Na revista do Expresso, Jorge Calado escreveu um ensaio muito interessante sobre Kubrick e o “2001 – Odisseia no Espaço”, que comemora este ano meio século de assombração. Tal como Calado, perdi a conta ao número de vezes que vi o filme. Ao contrário de Calado, não tenho a certeza sobre a humanidade de HAL. “O filme de Kubrick”, diz Calado, “sugere a evolução do homem e da mulher de seres biológicos para máquinas perfeitas e imortais, e destas para uma ideia de energia pura (onde alguns verão uma aproximação a Deus)”. Eu sou um destes “alguns” filiados em Dante que reconhecem a ideia de paraíso na energia pura. O filme sugere, parece-me, uma comunicação entre homem e Deus que é incompreensível para a máquina, pois é feita numa linguagem simbólica que vai além do algoritmo e da própria gramática. O ensaio de Cormac McCarthy sobre linguagem, "O problema de Kekulé" (revista Nautilus), ajuda neste ponto.

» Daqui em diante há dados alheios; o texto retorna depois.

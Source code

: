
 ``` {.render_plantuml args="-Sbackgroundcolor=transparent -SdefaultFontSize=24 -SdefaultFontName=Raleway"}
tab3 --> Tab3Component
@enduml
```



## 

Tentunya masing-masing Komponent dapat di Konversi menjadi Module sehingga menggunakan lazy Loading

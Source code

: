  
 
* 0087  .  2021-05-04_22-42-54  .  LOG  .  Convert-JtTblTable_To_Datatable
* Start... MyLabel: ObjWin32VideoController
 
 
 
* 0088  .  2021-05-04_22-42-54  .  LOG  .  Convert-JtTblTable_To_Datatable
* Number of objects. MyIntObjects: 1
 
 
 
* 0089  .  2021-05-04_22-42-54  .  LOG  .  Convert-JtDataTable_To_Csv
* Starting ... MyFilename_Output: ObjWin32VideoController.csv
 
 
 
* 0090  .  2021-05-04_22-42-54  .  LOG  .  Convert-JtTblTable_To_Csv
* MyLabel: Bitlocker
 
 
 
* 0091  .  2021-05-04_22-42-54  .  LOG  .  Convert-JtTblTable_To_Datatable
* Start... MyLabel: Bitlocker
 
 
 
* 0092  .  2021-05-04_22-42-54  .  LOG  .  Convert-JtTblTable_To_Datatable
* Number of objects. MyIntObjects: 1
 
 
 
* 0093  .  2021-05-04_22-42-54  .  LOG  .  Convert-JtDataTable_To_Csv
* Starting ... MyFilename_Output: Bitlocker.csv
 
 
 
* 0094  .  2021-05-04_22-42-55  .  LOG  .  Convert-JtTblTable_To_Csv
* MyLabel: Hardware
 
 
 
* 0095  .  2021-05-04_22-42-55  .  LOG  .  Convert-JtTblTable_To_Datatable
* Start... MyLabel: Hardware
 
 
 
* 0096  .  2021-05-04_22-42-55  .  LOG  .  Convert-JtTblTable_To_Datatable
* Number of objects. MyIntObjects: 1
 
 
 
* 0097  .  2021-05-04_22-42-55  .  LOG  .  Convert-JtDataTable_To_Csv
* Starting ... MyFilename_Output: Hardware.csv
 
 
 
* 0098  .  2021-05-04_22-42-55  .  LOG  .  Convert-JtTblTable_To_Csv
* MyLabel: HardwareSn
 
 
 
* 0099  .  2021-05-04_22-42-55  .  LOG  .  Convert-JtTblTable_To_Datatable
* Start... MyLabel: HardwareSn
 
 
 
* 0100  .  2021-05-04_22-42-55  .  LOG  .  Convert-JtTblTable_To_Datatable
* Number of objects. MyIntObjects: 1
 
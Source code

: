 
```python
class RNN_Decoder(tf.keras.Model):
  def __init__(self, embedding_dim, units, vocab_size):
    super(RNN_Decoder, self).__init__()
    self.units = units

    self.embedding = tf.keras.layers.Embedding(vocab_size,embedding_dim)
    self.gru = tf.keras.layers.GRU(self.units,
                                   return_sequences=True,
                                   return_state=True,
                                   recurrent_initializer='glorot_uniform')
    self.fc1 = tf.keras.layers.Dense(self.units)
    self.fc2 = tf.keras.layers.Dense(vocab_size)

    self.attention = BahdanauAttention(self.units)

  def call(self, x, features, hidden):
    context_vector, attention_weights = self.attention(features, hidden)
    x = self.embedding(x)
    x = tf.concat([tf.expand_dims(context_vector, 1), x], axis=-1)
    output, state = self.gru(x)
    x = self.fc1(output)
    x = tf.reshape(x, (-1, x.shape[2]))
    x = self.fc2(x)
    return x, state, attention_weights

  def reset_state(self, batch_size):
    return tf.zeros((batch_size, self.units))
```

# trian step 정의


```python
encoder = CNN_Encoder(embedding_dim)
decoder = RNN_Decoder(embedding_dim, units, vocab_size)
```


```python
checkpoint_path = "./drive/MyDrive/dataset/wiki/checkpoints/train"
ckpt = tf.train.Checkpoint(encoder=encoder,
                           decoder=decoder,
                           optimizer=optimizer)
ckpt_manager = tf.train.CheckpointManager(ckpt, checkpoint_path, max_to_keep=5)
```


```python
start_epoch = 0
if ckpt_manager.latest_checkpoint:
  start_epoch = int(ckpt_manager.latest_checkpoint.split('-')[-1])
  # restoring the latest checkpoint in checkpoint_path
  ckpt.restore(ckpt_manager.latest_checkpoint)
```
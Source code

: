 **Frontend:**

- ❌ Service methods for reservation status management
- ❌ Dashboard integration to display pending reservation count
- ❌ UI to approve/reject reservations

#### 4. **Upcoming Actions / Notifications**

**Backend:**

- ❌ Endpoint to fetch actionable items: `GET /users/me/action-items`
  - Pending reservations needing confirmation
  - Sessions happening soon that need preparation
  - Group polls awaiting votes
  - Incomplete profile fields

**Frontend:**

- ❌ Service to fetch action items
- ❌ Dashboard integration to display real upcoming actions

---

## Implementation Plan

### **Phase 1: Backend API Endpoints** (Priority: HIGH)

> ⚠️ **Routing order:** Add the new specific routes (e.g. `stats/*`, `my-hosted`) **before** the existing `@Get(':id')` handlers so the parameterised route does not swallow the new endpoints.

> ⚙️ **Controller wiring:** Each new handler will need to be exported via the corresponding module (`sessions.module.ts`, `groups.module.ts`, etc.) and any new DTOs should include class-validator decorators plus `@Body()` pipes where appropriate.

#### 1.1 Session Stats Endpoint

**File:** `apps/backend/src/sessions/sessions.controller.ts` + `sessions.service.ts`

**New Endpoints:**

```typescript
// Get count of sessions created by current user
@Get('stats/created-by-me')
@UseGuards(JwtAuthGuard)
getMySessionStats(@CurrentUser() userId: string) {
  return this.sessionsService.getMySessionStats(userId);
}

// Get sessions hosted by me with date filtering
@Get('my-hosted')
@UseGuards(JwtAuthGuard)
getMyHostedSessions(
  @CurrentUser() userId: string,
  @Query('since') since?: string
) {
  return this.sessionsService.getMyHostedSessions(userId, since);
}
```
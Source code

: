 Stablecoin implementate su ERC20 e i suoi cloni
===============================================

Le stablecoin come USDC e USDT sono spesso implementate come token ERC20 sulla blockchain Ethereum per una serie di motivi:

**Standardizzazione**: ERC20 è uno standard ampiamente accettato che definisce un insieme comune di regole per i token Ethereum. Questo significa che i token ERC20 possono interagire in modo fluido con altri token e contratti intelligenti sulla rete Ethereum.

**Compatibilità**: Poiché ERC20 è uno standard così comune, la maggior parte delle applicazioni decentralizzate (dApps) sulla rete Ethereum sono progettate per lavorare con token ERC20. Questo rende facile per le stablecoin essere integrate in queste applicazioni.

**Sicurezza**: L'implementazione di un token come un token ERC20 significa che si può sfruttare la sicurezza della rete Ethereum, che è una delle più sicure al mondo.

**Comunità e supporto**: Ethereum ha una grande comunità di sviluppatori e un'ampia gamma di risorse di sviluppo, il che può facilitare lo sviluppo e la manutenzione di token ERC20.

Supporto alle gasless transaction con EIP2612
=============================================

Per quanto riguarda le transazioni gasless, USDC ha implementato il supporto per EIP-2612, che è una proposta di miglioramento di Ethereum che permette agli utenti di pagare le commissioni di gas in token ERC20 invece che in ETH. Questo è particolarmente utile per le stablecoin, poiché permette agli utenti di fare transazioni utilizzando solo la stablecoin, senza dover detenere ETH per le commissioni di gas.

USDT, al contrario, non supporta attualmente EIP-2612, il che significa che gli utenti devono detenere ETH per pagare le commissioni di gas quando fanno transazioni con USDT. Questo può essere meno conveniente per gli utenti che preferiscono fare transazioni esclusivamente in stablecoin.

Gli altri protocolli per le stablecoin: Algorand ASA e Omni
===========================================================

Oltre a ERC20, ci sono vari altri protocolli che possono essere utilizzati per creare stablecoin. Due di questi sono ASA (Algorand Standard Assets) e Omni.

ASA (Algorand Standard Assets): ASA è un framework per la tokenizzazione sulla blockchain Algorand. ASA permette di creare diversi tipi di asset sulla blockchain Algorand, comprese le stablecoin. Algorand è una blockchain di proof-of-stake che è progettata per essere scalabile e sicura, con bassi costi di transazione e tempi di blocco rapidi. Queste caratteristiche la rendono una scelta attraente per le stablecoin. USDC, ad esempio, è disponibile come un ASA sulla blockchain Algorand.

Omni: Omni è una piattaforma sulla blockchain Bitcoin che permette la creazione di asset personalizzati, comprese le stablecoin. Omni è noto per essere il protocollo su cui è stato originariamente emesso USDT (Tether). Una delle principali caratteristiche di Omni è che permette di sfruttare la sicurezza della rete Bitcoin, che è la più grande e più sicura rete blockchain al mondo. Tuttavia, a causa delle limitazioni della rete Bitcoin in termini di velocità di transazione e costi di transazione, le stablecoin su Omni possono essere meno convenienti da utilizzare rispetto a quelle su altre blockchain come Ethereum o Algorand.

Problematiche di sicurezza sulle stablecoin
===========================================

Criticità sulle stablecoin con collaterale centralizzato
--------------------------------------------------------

A ideia de Calado é porém interessante e tem seguidores. Num dos inúmeros canais de filmes, anda a passar um obscuro telefilme britânico chamado “The Machine” (2013). Tem um aspeto quase amador, mas segue uma ideia atraente: e se nós encontrarmos a imortalidade na forma de um programa de computador? Ou seja, e se conseguirmos isolar aquilo que nos define, memória e consciência, e transferirmos essa identidade subjetiva para uma placa USB como qualquer outro ficheiro? Neste caso, a imortalidade é apenas espiritual e está sempre aprisionada num computador como um génio na lâmpada. Parece-me mais maldição e não uma bênção. E então se a consciência contida na placa USB for colocada ao comando de outro corpo (mecânico, híbrido, clone) após a morte do nosso corpo inicial? Neste caso, somos um cyborg em tudo idêntico ao elfo: seres imortais no sentido em que somos imunes à doença e à velhice; contudo, não deixamos de estar sujeitos às leis da física, isto é, o corpo e os chips que contêm a nossa consciência podem ser destruídos. Sem a lâmpada, não há génio.

Seremos obrigados a discutir estas questões na realidade? É o mais certo. Seja como for, é sempre curioso ver como os autores que pensam o futuro através da ficção científica (Kubrick, Ridley Scott) esboçam cenas e personagens parecidas àquelas que são criadas pelos autores que pensam um passado mítico através da fantasia (Tolkein; Martin). A ideia que sustenta a figura do cyborg ou mesmo do robô é um reflexo da espelho que sustenta a figura do elfo: uma superconsciência muito próxima da imortalidade e aparentemente imune ao pesadelo prometeico. Aparentemente.